What the exercise asks. Below are some records. Return exactly the lines from the one containing "I'm in danger." through the one containing "As she says", both included, and only those.

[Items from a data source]
------------------------------
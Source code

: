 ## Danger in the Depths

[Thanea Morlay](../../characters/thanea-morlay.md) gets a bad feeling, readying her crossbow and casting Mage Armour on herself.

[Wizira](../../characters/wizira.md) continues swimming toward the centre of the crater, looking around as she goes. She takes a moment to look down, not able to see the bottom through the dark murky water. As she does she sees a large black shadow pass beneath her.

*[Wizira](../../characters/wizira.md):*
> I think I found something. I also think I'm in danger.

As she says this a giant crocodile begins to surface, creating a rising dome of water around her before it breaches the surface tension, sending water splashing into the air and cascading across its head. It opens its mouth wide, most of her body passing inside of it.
------------------------------
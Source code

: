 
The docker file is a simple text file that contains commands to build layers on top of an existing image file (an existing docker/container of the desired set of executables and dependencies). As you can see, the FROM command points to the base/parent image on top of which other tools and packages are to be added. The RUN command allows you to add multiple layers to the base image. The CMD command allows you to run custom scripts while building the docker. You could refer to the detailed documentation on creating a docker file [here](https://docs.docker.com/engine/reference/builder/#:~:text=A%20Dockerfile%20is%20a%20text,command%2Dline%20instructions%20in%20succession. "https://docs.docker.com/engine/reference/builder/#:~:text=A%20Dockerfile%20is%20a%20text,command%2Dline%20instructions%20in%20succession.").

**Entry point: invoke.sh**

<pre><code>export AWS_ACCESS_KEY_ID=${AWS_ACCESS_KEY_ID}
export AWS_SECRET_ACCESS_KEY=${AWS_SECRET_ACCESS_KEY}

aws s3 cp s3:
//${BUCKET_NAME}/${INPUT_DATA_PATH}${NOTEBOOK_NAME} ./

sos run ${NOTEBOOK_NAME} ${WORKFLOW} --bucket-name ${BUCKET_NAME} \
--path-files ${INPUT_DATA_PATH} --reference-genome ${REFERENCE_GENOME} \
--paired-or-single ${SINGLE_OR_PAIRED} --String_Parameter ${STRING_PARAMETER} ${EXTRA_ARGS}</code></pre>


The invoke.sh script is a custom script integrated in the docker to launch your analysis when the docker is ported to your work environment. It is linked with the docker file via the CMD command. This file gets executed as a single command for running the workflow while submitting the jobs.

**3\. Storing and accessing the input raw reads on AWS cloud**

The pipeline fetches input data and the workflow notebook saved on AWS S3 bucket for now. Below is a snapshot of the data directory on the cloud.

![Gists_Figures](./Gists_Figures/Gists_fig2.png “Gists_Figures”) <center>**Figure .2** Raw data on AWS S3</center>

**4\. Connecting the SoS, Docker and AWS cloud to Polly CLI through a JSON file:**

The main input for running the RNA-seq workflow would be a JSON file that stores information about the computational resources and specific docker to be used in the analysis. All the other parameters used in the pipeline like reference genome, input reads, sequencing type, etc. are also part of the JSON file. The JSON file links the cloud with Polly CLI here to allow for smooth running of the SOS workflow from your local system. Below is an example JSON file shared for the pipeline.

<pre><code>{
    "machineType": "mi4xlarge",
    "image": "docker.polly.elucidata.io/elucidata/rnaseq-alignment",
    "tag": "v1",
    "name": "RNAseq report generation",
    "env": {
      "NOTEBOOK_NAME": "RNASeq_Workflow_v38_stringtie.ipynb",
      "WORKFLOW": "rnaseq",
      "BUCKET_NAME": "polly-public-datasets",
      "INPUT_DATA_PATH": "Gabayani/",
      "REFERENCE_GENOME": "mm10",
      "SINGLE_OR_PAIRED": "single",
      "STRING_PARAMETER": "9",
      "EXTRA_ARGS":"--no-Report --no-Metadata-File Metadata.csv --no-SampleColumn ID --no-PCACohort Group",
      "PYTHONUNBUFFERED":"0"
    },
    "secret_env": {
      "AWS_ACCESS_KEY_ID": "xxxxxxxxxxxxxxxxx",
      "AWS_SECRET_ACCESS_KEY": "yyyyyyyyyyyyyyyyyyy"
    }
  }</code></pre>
------------------------------
Result.
> I think I found something. I also think I'm in danger.

As she says this a giant crocodile begins to surface, creating a rising dome of water around her before it breaches the surface tension, sending water splashing into the air and cascading across its head. It opens its mouth wide, most of her body passing inside of it.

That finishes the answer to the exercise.